Fuchs researched the ancient history of India, particularly the Aryans, Dravidians and India's autochthonous peoples, the aborigines who, according to him, represented India's earliest populace. His anthropological research on the earliest populace of India led him to cast light on the prehistory and early history of India's aborigines and "high" cultures, respectively. He was of the opinion that the Aryans were migrating to India and Europe from the inner Asian regions which had resulted in the genesis of the Indo-European language family. He believed that to ascertain the origination of the practice of untouchability, the Indologists must "penetrate deeply enough" in the history of the peoples who have had ascendancy in India.
Written work
Fuchs' The Origin of Man and His Culture was reviewed by Harumi Befu of the University of Michigan who raised concerns over and questioned Fuchs' knowledge of paleontology, racial classification, and the advances in genetics.
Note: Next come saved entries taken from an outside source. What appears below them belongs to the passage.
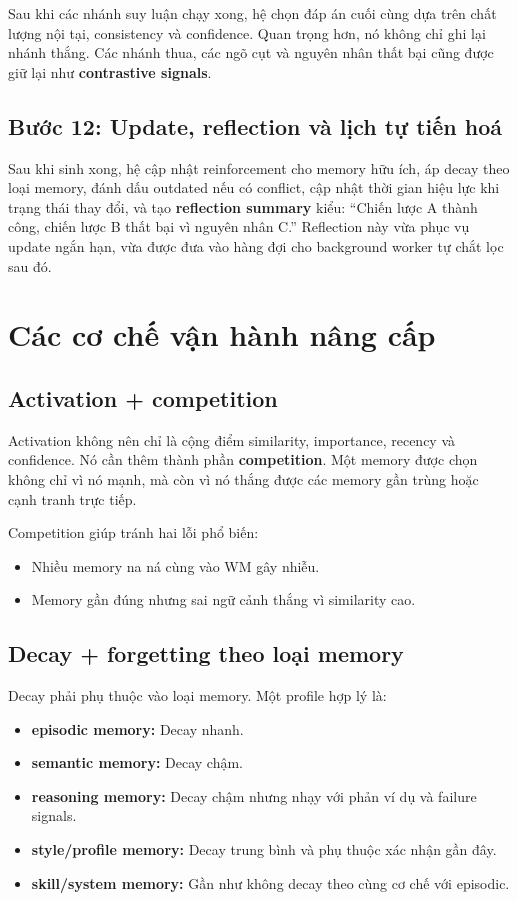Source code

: \documentclass[a4paper,12pt]{article}
\begin{document}
Sau khi các nhánh suy luận chạy xong, hệ chọn đáp án cuối cùng dựa trên chất lượng nội tại, consistency và confidence. Quan trọng hơn, nó không chỉ ghi lại nhánh thắng. Các nhánh thua, các ngõ cụt và nguyên nhân thất bại cũng được giữ lại như \textbf{contrastive signals}.

\subsection*{Bước 12: Update, reflection và lịch tự tiến hoá}

Sau khi sinh xong, hệ cập nhật reinforcement cho memory hữu ích, áp decay theo loại memory, đánh dấu outdated nếu có conflict, cập nhật thời gian hiệu lực khi trạng thái thay đổi, và tạo \textbf{reflection summary} kiểu: ``Chiến lược A thành công, chiến lược B thất bại vì nguyên nhân C.'' Reflection này vừa phục vụ update ngắn hạn, vừa được đưa vào hàng đợi cho background worker tự chắt lọc sau đó.

\section{Các cơ chế vận hành nâng cấp}

\subsection*{Activation + competition}

Activation không nên chỉ là cộng điểm similarity, importance, recency và confidence. Nó cần thêm thành phần \textbf{competition}. Một memory được chọn không chỉ vì nó mạnh, mà còn vì nó thắng được các memory gần trùng hoặc cạnh tranh trực tiếp.

Competition giúp tránh hai lỗi phổ biến:
\begin{itemize}
    \item Nhiều memory na ná cùng vào WM gây nhiễu.
    \item Memory gần đúng nhưng sai ngữ cảnh thắng vì similarity cao.
\end{itemize}

\subsection*{Decay + forgetting theo loại memory}

Decay phải phụ thuộc vào loại memory. Một profile hợp lý là:
\begin{itemize}
    \item \textbf{episodic memory:} Decay nhanh.
    \item \textbf{semantic memory:} Decay chậm.
    \item \textbf{reasoning memory:} Decay chậm nhưng nhạy với phản ví dụ và failure signals.
    \item \textbf{style/profile memory:} Decay trung bình và phụ thuộc xác nhận gần đây.
    \item \textbf{skill/system memory:} Gần như không decay theo cùng cơ chế với episodic.
\end{itemize}
\end{document}

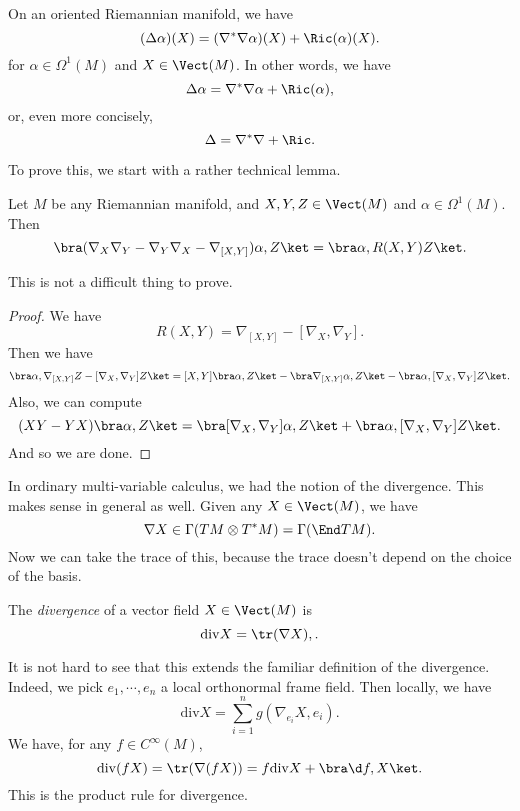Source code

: \documentclass[a4paper]{article}
\renewcommand\div{\mathrm{div}}
\begin{document}
\begin{thm}
  On an oriented Riemannian manifold, we have
  \[
    (\Delta \alpha)(X) = (\nabla^* \nabla \alpha)(X) + \Ric(\alpha)(X).
  \]
  for $\alpha \in \Omega^1(M)$ and $X \in \Vect(M)$. In other words, we have
  \[
    \Delta \alpha = \nabla^*\nabla \alpha + \Ric(\alpha), %
  \]
  or, even more concisely,
  \[
    \Delta = \nabla^* \nabla + \Ric.
  \]
\end{thm}

To prove this, we start with a rather technical lemma.
\begin{lemma}
  Let $M$ be any Riemannian manifold, and $X, Y, Z \in \Vect(M)$ and $\alpha \in \Omega^1(M)$. Then
  \[
    \bra (\nabla_X \nabla_Y - \nabla_Y \nabla_X - \nabla_{[X, Y]})\alpha, Z\ket = \bra \alpha, R(X, Y) Z\ket.
  \]
\end{lemma}
This is not a difficult thing to prove.

\begin{proof}
  We have
  \[
    R(X, Y) = \nabla_{[X, Y]} - [\nabla_X, \nabla_Y].
  \]
  Then we have
  \[
    \bra \alpha, \nabla_{[X, Y]} Z - [\nabla_X, \nabla_Y] Z\ket = [X, Y] \bra \alpha, Z\ket - \bra \nabla_{[X, Y]}\alpha, Z\ket - \bra \alpha, [\nabla_X, \nabla_Y]Z\ket.
  \]
  Also, we can compute
  \[
    (XY - YX) \bra \alpha, Z\ket = \bra [\nabla_X, \nabla_Y]\alpha, Z\ket + \bra \alpha, [\nabla_X, \nabla_Y] Z\ket.
  \]
  And so we are done.
\end{proof}

In ordinary multi-variable calculus, we had the notion of the divergence. This makes sense in general as well. Given any $X \in \Vect(M)$, we have
\[
  \nabla X \in \Gamma(TM \otimes T^*M) = \Gamma(\End TM).
\]
Now we can take the trace of this, because the trace doesn't depend on the choice of the basis.
\begin{defi}[Divergence]
  The \emph{divergence} of a vector field $X \in \Vect(M)$ is
  \[
    \div X = \tr (\nabla X),.
  \]
\end{defi}
It is not hard to see that this extends the familiar definition of the divergence. Indeed, we pick $e_1, \cdots, e_n$ a local orthonormal frame field. Then locally, we have
\[
  \div X = \sum_{i = 1}^n g(\nabla_{e_i} X, e_i).
\]
We have, for any $f \in C^\infty(M)$,
\[
  \div (fX) = \tr(\nabla (fX)) = f \div X + \bra \d f, X\ket.
\]
This is the product rule for divergence.
\end{document}
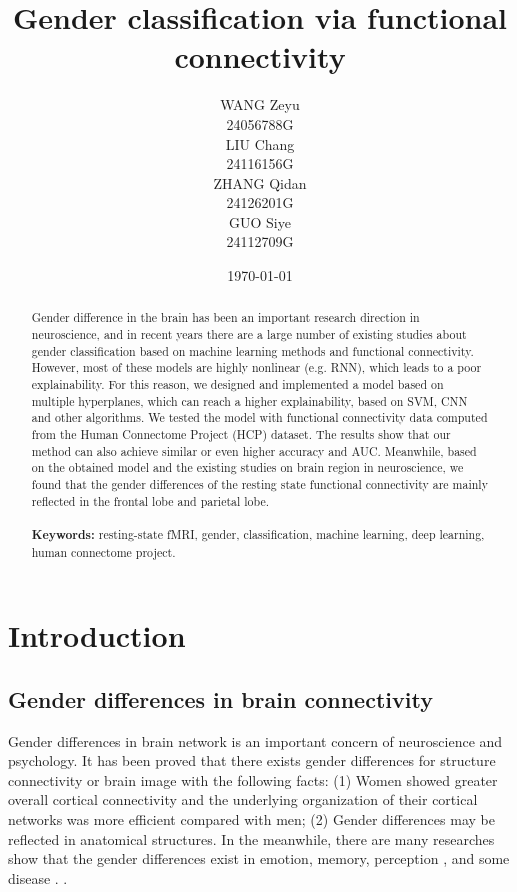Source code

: \documentclass[11pt]{article}
\title{\Huge Gender classification via functional connectivity}
\author{
    \parbox{0.2\textwidth}{
        \centering WANG Zeyu \\
        \centering 24056788G
    }
    \parbox{0.2\textwidth}{
        \centering LIU Chang \\
        \centering 24116156G
    }
    \parbox{0.2\textwidth}{
        \centering ZHANG Qidan \\
        \centering 24126201G
    }
    \parbox{0.2\textwidth}{
        \centering GUO Siye \\
        \centering 24112709G
    }
}
\date{\today}
\begin{document}
\maketitle

\begin{abstract}
    Gender difference in the brain has been an important research direction in neuroscience, and in recent years there are a large number of existing studies about gender classification based on machine learning methods and functional connectivity. However, most of these models are highly nonlinear (e.g. RNN), which leads to a poor explainability. For this reason, we designed and implemented a model based on multiple hyperplanes, which can reach a higher explainability, based on SVM, CNN and other algorithms. We tested the model with functional connectivity data computed from the Human Connectome Project (HCP) dataset. The results show that our method can also achieve similar or even higher accuracy and AUC. Meanwhile, based on the obtained model and the existing studies on brain region in neuroscience, we found that the gender differences of the resting state functional connectivity are mainly reflected in the frontal lobe and parietal lobe.
    \\\\
    \textbf{Keywords:} resting-state fMRI, gender, classification, machine learning, deep learning, human connectome project.
\end{abstract}


\newpage

\tableofcontents
\thispagestyle{empty}
\setcounter{page}{0}

\newpage

\section{Introduction}

\subsection{Gender differences in brain connectivity}

Gender differences in brain network is an important concern of neuroscience and psychology. It has been proved that there exists gender differences for structure connectivity or brain image\cite{Gong2009-gu}\cite{Dibaji2023-bn}\cite{Ebel2023-pu} with the following facts: (1) Women showed greater overall cortical connectivity and the underlying organization of their cortical networks was more efficient compared with men; (2) Gender differences may be reflected in anatomical structures. In the meanwhile, there are many researches show that the gender differences exist in emotion\cite{chaplin2013gender}\cite{fischer2018gender}, memory\cite{guillem2005gender}, perception \cite{skaalvik1994gender}\cite{soetanto2006there}\cite{wiesenfeld2005sex}, and some disease \cite{Sendi2023-nu}\cite{Yan2019-yc}. .
\end{document}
Befu further noted that Fuchs offered "only stages and no mechanism or process of evolution from one stage to another." Fuchs, however, drew some praise from R. K. Mutatkar for his unbiased approach towards the "discussion of the theory of anthropology" despite taking in the "Indian material"; though, Mutatkar noted that Fuchs attempted to offer "too much" information in a single book, and as a consequence, several key topics got inadequate coverage.Fuchs' Rebellious Prophets: A Study of Messianic Movements in Indian Religions was assessed by Kenelm Burridge and Owen Lynch. Assessing the book, Burridge noted that Fuchs assembled "a wide range of much neglected material on Indian 'messianic' movements". Lynch stated that Fuchs did "a factual reporting of the data at hand". Indiana University's David Bidney reviewed Fuchs' coauthored book Essays in Ethnology that comprises 13 essays, all of which have "historical ethnology as developed by Fritz Graebner, Wilhelm Schmidt, Wilhelm Koppers and their followers" as the common subject matter. Assessing the essays, Bidney stated that though the authors were focused on the prehistory, they did not "clarify and resolve the basic issues" which their predecessors left for them. The Korkus of the Vindhya Hills was a volume having Fuchs' research on the "geographical environment and material culture", history, economy, and belief structure of the Korkus. University of Delhi's Sudha Gupta noted that Fuchs had done fieldwork among the tribal people of Vindhya hills region for over 20 years. Christoph von Fürer-Haimendorf viewed his research as a "meticulous analysis" of the subject matter.